Architecture

How to build agentic systems

Where this is coming from

For the last few months, I have been working with agentic systems, both at work and on personal projects. Matato is one of those projects, and it’s where a lot of the ideas below were stress-tested. This post is a dump of what stuck.

The single most useful thing I want to share is the mental model I ended up with for the architecture: there are basically two shapes, or flavours, of agentic systems.

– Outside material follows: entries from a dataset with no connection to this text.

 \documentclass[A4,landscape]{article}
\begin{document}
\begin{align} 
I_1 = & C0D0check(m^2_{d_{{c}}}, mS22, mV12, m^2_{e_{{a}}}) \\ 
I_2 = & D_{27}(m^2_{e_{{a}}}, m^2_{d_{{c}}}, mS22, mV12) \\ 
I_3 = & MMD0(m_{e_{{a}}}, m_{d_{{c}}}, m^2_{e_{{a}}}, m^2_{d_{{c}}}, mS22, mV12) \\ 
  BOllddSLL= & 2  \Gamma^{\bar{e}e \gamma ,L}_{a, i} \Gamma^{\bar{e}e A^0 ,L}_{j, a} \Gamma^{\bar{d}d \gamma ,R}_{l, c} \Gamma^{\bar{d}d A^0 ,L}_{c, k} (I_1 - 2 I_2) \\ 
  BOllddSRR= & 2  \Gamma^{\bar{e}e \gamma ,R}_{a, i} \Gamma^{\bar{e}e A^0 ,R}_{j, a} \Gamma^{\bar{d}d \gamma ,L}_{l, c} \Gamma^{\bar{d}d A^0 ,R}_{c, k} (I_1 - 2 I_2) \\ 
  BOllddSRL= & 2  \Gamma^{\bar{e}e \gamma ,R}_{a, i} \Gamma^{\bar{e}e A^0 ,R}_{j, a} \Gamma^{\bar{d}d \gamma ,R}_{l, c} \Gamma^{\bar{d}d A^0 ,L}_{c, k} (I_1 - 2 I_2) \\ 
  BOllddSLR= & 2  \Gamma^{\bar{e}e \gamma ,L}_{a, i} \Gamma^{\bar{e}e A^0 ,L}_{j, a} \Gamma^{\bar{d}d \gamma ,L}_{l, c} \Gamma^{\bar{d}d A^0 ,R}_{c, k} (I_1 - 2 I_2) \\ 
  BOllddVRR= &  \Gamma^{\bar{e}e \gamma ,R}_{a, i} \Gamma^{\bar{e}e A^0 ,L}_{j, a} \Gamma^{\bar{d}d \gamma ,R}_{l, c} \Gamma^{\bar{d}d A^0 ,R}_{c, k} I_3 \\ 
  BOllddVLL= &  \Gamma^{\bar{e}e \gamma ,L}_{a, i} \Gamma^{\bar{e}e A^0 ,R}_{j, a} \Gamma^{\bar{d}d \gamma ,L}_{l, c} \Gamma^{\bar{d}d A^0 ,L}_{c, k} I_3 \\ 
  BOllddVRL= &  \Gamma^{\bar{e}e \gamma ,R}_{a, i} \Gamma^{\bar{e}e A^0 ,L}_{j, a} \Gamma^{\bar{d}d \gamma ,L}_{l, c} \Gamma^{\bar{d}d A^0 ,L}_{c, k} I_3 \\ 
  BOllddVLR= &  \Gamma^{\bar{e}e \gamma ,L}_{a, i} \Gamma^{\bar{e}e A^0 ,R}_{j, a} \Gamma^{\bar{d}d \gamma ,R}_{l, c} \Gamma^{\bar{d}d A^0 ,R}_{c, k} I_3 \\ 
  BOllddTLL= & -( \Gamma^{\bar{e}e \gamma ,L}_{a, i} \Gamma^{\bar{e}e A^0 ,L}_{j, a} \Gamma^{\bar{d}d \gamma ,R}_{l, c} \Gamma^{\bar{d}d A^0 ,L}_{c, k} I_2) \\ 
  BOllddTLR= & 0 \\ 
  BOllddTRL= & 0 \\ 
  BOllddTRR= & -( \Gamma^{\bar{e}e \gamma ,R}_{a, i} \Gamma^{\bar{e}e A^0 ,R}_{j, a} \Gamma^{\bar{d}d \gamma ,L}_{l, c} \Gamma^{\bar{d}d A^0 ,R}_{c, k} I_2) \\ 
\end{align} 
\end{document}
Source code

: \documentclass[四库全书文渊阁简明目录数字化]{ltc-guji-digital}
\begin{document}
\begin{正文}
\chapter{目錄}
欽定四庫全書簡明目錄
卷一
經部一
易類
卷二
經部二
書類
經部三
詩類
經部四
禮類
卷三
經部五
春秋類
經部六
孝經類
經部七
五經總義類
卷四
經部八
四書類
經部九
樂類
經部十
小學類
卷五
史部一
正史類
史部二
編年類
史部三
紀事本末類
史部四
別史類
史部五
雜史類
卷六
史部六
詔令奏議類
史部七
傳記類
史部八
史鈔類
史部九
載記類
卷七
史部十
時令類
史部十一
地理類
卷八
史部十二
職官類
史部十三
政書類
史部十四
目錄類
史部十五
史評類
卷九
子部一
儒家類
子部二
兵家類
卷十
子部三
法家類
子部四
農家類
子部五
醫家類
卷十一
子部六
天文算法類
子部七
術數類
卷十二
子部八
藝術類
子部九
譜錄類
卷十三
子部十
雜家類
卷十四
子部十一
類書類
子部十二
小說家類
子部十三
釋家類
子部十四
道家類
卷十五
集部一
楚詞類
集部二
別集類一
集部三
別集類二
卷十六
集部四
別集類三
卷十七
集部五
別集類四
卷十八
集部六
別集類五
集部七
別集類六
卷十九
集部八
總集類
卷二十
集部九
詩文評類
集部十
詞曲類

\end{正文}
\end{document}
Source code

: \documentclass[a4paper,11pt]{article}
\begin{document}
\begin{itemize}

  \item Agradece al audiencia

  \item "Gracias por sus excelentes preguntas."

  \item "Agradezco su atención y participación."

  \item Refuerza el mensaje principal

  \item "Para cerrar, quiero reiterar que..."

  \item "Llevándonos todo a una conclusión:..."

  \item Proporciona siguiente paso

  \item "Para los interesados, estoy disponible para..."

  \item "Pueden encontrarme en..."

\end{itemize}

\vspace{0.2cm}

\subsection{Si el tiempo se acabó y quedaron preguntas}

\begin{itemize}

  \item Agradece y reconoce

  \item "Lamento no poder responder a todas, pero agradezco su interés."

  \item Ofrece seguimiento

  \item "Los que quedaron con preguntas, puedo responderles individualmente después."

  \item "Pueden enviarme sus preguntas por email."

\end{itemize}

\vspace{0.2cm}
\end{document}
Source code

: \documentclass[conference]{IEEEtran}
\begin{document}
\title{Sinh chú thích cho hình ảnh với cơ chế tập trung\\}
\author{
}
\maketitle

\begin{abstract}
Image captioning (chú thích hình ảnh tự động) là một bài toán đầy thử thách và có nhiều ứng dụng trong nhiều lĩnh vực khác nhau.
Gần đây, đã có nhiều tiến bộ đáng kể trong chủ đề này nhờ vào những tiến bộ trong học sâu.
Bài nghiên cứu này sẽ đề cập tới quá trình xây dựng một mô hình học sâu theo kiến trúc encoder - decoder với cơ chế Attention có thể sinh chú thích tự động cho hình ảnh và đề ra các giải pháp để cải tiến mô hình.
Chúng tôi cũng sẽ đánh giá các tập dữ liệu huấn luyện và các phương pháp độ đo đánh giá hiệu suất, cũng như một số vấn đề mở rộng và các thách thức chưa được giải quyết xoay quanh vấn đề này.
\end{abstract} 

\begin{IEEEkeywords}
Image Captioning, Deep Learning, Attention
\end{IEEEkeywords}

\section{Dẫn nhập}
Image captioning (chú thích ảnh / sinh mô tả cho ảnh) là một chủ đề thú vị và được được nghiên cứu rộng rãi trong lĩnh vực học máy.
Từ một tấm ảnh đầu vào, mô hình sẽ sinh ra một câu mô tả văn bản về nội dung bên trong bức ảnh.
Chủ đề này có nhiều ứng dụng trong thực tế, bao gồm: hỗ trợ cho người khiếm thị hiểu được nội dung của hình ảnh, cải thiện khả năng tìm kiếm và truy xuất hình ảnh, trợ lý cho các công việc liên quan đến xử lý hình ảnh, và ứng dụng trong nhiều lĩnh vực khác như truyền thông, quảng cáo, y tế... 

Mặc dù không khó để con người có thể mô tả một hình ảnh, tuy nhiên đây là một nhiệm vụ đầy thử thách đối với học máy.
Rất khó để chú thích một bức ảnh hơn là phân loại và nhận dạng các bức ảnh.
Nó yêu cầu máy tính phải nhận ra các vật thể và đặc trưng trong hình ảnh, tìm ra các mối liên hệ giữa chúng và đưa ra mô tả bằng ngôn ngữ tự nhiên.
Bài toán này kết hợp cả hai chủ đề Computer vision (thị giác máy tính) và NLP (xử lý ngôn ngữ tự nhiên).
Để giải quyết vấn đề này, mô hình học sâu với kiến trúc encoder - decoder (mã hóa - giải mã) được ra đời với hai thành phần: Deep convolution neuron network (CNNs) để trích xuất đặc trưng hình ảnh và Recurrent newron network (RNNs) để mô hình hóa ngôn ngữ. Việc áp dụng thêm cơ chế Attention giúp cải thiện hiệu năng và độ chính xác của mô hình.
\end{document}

Two shapes: fat agents and microagents

On one side you have what I call fat agents (or big agents): a single, strong agent harness with access to tools, skills, MCPs, and the ability to plan, split work, and execute on its own. On the other side you have microagents: small, single-purpose LLM calls wired together in a deterministic chain.

They are not competing designs. They solve different problems. And I’ve come to the conclusion that it must be a design decision you make up front.

Fat agents

A fat agent is the kind of thing you already know from Claude Code, Codex, Pi, or DeepAgents. It is one big “brain” with access to tools and skills, capable of taking an ambiguous task, talking to the user, producing a plan, and acting on it. Some of these even nest other harnesses: Pi can drive Codex, for example.

What they are generally good at is working through complex systems or complex workflows. Think of an agent that needs to use tools, skills, and MCPs together to complete a piece of work. It can go through a series of steps — planning, orchestration, and a lot of back-and-forth to complete the task. On top of these, you can build custom solutions, mostly in plain English: instead of writing programmatic solutions, you write instructions. Examples of this are OpenClaw and Hermes, and you can take a look at Matato as well.

I do have to say, though, that the main downside is that they are really expensive. These kinds of agents or assistants consume a lot of tokens because they rely heavily on reasoning, and all those exchanges produce a lot of content the agent has to consume in turn. Another issue is latency — getting an answer can be pretty slow. One of the challenges I ran into with Matato is that I wanted quick feedback, fast turnarounds with the agent. Having all these tools and possible scenarios available made the agent slow, since it had to reason through every single output.

Microagents

Microagents are more like plain LLM calls: no tool calls, no skills, no memory, nothing beyond the main prompt. The trick is that when the workflow itself is concrete and deterministic, you can drop an LLM inside it without losing that determinism. LLMs are not deterministic machines, but the architecture around them can make them behave like one.

This is the approach I used for QuickNote. It’s a chain of small agents, each with a short, focused prompt, each talking to a small OpenAI model with one simple tool — nothing more. The agents run in sequence:

  1. A grammar agent
  2. A metadata agent
  3. A title agent
  4. A Summary agent
  5. A Summary agent
  6. A Room agent
  7. A Topic agent

The output of each one feeds the next. Because every step is small and constrained, the end result is stable: no matter how many times I run it, the results tend to be quite similar, which wasn’t the case with the fat agent attempt.

They are good because you keep the context and the control. The input is deterministic, and the output is deterministic too. The downside is that these things are not smart. They don’t really think — they’re good for classification, for deterministic transformations, for summarisation, and things like that, but nothing fancy like coming up with new ideas or novel solutions.

When to reach for which

The rough heuristic I’ve landed on:

  • Use a fat agent when the task is ambiguous, exploratory, or needs planning and judgement across multiple steps.
  • Use microagents when the workflow is well understood and you want the same result every time.